Search the records for the word "like" and report each line that has it.

*** Data supplied ***

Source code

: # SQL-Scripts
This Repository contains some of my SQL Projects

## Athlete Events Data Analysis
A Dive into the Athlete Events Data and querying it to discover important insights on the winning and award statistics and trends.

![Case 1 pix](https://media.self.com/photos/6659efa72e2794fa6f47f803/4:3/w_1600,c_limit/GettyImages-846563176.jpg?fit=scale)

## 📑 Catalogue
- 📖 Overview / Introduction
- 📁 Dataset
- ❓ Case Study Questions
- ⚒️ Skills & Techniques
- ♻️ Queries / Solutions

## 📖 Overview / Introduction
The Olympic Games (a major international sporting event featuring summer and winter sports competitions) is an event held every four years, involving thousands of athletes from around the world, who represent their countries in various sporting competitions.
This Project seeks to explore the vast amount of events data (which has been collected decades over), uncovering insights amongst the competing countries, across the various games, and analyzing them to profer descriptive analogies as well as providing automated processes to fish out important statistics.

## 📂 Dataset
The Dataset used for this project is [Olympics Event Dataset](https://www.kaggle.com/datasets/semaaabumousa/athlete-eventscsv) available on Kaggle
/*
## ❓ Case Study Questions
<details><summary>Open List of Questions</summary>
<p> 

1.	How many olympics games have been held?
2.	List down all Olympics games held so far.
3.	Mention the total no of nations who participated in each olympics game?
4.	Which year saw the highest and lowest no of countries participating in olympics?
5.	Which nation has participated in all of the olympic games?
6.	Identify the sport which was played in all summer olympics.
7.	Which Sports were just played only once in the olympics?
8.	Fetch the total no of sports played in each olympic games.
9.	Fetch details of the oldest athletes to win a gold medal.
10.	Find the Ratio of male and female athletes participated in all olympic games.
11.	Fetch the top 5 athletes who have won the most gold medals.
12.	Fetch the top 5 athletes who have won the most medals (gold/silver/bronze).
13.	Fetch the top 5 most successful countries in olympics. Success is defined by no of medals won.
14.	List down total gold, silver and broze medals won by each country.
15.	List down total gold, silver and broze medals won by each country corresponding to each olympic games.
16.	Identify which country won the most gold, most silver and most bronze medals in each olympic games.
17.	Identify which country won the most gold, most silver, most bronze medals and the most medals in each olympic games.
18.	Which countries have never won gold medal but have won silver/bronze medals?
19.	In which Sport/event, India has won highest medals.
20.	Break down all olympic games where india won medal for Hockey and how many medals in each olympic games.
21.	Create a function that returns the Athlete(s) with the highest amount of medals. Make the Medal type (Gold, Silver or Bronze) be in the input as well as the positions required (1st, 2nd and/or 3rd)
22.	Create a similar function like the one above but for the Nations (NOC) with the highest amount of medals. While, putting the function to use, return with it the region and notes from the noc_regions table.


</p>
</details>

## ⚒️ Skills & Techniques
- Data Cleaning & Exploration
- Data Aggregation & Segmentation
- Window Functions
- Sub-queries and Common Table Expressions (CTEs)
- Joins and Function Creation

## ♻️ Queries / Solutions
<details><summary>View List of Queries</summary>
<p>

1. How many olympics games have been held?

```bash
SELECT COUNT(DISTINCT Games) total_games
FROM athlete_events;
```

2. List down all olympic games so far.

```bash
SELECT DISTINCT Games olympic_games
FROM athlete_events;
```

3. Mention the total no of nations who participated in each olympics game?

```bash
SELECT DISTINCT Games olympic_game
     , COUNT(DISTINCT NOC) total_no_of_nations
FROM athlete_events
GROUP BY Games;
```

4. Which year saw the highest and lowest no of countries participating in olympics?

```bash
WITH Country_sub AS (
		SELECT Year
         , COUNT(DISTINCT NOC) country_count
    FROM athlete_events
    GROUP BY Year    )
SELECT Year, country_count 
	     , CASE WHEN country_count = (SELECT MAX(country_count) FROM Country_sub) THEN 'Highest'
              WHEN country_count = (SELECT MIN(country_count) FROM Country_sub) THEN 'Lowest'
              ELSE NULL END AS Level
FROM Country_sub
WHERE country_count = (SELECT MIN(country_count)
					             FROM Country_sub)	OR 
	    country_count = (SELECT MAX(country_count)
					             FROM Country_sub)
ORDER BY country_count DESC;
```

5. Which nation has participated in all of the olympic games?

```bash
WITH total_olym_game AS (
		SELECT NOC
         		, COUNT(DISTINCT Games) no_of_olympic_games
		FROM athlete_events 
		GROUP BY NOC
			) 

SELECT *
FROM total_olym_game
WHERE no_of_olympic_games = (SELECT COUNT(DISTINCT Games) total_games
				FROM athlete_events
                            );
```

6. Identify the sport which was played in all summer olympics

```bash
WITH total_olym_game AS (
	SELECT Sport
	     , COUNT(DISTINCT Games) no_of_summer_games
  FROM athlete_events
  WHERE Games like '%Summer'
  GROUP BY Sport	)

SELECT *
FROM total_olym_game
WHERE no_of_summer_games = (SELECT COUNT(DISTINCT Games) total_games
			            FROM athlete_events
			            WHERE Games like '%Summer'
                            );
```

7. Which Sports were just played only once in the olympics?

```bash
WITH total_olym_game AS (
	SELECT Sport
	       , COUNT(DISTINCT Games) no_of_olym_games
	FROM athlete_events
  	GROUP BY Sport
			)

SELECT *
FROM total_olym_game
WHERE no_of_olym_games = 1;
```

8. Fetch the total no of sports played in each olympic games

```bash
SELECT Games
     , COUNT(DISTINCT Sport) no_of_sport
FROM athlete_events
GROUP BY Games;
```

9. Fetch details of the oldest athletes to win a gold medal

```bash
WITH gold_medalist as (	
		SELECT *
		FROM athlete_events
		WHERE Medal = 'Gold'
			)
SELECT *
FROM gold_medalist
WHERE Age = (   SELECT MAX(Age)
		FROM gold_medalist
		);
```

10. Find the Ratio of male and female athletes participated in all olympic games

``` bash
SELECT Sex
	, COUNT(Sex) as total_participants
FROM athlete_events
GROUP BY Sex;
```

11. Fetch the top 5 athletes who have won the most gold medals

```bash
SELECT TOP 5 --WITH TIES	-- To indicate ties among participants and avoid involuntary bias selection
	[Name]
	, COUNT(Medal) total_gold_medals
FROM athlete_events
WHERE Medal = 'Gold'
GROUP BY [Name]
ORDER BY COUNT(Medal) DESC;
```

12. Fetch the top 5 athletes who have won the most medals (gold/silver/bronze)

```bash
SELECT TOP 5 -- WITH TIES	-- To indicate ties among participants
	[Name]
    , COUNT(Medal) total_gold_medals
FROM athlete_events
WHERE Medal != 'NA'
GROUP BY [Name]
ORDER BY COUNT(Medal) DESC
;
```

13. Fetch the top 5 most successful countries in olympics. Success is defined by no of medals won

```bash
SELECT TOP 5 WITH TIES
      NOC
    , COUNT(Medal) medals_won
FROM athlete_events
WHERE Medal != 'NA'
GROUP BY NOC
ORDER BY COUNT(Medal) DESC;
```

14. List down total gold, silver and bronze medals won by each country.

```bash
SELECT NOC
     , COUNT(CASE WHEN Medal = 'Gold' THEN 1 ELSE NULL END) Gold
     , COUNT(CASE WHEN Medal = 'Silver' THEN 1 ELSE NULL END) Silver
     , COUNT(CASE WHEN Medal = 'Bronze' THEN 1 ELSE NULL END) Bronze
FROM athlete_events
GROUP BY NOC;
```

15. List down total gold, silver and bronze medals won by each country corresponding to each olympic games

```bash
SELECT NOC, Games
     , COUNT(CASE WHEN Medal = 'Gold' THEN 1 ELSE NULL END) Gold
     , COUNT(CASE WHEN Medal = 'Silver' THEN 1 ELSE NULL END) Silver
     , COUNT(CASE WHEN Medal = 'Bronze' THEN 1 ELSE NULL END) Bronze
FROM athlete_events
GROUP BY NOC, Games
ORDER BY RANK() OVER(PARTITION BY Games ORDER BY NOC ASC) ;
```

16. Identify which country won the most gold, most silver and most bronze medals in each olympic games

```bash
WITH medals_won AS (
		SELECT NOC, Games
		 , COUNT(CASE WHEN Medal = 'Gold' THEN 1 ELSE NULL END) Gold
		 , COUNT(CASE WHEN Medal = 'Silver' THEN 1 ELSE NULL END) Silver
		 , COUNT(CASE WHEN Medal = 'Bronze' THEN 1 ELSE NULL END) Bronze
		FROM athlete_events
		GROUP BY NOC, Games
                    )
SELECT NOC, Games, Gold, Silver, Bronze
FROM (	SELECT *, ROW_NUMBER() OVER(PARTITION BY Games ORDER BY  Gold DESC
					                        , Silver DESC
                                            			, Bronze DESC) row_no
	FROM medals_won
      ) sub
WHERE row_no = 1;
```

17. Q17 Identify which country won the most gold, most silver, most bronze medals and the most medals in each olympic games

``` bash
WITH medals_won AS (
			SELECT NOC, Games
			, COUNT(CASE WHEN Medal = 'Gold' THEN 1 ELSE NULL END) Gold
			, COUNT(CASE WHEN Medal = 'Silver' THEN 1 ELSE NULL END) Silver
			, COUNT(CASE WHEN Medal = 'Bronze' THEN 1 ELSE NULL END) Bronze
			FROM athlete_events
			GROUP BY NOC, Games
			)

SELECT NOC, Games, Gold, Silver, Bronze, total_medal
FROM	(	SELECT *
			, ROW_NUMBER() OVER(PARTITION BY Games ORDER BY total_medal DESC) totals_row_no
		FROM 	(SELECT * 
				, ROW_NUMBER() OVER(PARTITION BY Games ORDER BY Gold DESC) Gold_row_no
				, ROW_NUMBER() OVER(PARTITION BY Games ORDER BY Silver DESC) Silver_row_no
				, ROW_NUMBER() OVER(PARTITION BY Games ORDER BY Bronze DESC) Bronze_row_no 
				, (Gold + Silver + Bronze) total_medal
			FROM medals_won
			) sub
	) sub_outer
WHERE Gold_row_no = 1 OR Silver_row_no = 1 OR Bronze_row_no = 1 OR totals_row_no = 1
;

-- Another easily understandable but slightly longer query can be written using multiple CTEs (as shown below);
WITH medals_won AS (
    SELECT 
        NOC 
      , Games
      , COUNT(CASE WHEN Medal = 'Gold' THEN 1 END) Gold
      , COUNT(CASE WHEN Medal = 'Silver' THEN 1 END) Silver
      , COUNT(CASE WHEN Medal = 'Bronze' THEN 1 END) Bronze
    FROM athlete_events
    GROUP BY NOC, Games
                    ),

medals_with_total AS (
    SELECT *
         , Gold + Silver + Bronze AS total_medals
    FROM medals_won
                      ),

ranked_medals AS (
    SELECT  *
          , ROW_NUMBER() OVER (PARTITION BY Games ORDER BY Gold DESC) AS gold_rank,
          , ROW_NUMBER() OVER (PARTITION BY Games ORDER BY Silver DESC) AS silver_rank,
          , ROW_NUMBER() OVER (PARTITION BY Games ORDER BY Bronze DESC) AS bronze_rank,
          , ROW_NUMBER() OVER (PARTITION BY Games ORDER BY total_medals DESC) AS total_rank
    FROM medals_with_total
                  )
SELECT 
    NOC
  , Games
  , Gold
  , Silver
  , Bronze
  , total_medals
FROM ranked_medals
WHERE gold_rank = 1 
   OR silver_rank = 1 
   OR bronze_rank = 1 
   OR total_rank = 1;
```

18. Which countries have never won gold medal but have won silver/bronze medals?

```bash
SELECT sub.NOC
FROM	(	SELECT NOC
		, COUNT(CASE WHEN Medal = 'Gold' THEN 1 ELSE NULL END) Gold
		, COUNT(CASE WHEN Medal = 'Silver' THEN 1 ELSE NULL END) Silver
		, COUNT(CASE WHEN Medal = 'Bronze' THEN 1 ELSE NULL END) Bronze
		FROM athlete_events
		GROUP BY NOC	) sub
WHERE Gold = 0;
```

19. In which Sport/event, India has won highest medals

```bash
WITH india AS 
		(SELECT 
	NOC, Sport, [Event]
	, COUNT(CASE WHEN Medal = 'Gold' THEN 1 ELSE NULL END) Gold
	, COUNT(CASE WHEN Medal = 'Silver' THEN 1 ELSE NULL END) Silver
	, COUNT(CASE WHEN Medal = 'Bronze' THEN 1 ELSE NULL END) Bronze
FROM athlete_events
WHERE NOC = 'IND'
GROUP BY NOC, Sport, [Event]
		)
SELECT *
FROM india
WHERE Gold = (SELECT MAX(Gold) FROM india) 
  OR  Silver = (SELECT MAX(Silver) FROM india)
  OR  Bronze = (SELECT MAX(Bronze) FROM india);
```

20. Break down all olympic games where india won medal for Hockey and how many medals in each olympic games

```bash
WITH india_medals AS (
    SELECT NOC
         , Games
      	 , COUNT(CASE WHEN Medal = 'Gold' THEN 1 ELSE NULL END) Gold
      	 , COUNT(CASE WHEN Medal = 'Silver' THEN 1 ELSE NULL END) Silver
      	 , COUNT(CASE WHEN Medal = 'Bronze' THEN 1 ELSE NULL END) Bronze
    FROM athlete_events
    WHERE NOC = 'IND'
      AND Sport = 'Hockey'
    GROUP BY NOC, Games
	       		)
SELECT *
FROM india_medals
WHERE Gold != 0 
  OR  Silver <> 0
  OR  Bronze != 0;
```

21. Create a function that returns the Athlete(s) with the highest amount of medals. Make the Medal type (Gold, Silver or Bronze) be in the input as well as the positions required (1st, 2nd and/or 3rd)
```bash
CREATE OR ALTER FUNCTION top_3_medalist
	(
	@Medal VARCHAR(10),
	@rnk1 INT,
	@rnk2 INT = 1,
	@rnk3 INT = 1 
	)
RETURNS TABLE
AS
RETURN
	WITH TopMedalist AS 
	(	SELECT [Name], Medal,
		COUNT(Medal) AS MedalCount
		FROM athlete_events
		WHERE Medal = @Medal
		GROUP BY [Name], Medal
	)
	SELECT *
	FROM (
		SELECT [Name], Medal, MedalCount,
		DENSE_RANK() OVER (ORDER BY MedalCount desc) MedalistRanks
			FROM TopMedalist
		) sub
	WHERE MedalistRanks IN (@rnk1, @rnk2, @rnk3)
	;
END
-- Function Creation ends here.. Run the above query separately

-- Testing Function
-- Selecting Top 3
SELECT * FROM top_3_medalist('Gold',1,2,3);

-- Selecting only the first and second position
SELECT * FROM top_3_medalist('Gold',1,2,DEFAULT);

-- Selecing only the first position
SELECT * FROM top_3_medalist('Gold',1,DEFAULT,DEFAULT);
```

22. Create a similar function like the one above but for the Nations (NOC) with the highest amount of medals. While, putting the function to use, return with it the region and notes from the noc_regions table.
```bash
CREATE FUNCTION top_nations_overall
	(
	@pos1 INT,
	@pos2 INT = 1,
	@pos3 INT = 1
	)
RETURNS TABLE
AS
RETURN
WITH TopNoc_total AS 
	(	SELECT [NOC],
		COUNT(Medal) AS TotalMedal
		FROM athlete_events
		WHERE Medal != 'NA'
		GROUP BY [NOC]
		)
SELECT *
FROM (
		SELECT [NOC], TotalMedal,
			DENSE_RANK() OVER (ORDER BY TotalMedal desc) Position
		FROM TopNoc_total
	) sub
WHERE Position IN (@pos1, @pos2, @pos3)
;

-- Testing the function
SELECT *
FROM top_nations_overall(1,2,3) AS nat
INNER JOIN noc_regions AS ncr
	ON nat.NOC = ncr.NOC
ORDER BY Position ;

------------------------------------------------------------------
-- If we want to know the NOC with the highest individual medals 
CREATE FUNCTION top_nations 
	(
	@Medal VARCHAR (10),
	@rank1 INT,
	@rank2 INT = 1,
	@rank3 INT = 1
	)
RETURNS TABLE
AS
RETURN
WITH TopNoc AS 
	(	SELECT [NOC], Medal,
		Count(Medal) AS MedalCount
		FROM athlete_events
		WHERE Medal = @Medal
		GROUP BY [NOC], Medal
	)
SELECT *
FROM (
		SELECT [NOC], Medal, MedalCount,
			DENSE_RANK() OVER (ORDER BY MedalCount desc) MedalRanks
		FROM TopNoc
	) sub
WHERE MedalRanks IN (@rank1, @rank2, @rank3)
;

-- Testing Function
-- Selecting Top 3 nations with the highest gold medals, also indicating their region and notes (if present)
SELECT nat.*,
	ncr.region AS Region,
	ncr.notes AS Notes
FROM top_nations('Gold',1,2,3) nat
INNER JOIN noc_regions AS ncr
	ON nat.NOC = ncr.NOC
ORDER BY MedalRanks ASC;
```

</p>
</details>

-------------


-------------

***

* Result of the task
22.	Create a similar function like the one above but for the Nations (NOC) with the highest amount of medals. While, putting the function to use, return with it the region and notes from the noc_regions table.
  WHERE Games like '%Summer'
			            WHERE Games like '%Summer'
22. Create a similar function like the one above but for the Nations (NOC) with the highest amount of medals. While, putting the function to use, return with it the region and notes from the noc_regions table.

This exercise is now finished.